Source texts of formatted documents:
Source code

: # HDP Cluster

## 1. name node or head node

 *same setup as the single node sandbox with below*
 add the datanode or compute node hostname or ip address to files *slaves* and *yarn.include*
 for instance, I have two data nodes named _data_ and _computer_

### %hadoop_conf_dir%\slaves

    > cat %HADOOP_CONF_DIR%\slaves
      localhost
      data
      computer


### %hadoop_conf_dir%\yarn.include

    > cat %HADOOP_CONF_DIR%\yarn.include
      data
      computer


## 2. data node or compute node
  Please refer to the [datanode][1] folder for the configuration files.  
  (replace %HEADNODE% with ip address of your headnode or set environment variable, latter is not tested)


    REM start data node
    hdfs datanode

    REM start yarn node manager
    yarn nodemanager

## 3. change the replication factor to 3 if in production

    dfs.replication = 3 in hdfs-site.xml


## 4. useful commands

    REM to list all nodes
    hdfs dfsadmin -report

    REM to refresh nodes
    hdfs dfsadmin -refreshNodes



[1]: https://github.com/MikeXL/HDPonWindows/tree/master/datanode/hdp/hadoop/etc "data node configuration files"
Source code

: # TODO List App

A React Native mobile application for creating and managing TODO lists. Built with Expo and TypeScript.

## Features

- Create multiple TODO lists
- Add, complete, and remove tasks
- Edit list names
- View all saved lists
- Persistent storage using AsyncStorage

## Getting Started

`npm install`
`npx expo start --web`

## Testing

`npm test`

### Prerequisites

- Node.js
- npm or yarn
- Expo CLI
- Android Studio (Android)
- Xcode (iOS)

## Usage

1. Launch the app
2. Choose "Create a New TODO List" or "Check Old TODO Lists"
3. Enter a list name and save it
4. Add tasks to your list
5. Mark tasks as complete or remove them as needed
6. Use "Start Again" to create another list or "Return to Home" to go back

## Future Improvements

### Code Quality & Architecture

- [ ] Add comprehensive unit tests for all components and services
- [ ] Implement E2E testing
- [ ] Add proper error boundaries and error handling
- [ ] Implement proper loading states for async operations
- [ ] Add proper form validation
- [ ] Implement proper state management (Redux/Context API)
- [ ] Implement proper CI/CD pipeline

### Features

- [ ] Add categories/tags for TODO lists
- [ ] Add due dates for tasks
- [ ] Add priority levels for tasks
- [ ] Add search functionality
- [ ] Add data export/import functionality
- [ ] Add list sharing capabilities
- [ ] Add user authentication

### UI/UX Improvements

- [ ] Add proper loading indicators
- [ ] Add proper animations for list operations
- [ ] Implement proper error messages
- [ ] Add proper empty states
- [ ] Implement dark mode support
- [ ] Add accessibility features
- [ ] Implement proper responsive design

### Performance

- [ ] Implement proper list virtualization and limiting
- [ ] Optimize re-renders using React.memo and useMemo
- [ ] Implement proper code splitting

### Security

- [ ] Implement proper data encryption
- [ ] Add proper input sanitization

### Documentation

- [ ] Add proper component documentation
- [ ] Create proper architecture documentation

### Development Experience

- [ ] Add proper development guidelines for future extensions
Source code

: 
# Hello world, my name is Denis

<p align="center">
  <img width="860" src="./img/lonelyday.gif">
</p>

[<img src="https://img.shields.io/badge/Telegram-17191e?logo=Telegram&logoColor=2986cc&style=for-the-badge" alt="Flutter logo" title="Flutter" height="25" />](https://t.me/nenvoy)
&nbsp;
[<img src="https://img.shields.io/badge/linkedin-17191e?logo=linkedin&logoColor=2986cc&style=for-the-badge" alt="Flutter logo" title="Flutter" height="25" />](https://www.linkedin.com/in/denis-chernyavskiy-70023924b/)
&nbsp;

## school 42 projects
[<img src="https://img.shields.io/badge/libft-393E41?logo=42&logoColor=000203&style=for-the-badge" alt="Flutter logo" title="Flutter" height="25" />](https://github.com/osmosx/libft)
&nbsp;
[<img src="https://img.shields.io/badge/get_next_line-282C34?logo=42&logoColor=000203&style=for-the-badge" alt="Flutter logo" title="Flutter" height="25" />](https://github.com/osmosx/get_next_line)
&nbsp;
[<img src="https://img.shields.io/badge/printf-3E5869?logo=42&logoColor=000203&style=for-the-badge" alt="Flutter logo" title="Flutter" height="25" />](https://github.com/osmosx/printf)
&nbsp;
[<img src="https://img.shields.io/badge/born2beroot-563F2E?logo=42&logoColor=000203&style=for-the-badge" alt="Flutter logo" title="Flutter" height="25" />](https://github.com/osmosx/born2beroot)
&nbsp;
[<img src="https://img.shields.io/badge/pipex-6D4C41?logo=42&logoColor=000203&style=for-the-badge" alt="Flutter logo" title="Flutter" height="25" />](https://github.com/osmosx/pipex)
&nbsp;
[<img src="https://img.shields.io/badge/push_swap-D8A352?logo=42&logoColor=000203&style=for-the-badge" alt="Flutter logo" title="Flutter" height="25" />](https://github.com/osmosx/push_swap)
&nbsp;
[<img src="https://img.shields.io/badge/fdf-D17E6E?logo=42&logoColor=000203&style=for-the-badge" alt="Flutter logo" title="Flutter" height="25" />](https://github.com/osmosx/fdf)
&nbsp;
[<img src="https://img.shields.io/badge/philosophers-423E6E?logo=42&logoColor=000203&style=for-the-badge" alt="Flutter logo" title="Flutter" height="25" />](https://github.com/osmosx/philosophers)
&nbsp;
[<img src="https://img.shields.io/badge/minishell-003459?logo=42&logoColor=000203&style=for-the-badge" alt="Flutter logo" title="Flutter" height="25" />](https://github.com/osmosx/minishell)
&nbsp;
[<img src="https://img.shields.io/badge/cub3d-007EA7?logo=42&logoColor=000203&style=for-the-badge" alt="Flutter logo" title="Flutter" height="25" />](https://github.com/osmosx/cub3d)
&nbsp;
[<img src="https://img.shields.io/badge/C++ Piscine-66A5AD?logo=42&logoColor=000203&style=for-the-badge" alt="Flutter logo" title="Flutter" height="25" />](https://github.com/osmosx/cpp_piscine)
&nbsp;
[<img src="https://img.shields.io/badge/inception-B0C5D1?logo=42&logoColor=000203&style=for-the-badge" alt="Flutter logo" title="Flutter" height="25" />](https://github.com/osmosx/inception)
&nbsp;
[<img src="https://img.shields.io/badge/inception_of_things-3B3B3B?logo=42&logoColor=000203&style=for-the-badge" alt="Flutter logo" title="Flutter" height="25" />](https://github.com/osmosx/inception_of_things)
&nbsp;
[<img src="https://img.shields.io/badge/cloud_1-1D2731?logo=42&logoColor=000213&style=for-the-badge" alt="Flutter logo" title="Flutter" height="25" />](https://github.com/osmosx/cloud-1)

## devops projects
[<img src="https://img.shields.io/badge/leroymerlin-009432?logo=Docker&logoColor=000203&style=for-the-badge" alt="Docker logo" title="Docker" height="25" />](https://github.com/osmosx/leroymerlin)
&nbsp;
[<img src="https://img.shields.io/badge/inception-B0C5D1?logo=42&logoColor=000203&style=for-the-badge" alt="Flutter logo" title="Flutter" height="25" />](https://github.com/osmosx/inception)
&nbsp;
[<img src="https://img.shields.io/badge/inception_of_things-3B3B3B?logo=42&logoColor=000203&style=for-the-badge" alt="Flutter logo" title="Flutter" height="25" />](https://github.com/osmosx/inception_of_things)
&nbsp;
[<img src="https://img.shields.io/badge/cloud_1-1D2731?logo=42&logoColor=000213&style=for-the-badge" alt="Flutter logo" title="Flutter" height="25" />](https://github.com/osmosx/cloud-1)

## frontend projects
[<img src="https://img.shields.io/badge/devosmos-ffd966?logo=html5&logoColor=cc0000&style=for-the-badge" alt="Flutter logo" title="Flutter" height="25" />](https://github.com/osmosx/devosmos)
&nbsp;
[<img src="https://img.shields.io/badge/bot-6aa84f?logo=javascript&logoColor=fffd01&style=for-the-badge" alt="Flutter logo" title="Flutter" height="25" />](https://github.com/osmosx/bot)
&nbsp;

About this task »
In the data above, retype exactly and only the lines between the one holding "- [ ] Implement E2E testing" and the one holding "- [ ] Add proper component documentation", inclusive.

Answer area »
- [ ] Implement E2E testing
- [ ] Add proper error boundaries and error handling
- [ ] Implement proper loading states for async operations
- [ ] Add proper form validation
- [ ] Implement proper state management (Redux/Context API)
- [ ] Implement proper CI/CD pipeline

### Features

- [ ] Add categories/tags for TODO lists
- [ ] Add due dates for tasks
- [ ] Add priority levels for tasks
- [ ] Add search functionality
- [ ] Add data export/import functionality
- [ ] Add list sharing capabilities
- [ ] Add user authentication

### UI/UX Improvements

- [ ] Add proper loading indicators
- [ ] Add proper animations for list operations
- [ ] Implement proper error messages
- [ ] Add proper empty states
- [ ] Implement dark mode support
- [ ] Add accessibility features
- [ ] Implement proper responsive design

### Performance

- [ ] Implement proper list virtualization and limiting
- [ ] Optimize re-renders using React.memo and useMemo
- [ ] Implement proper code splitting

### Security

- [ ] Implement proper data encryption
- [ ] Add proper input sanitization

### Documentation

- [ ] Add proper component documentation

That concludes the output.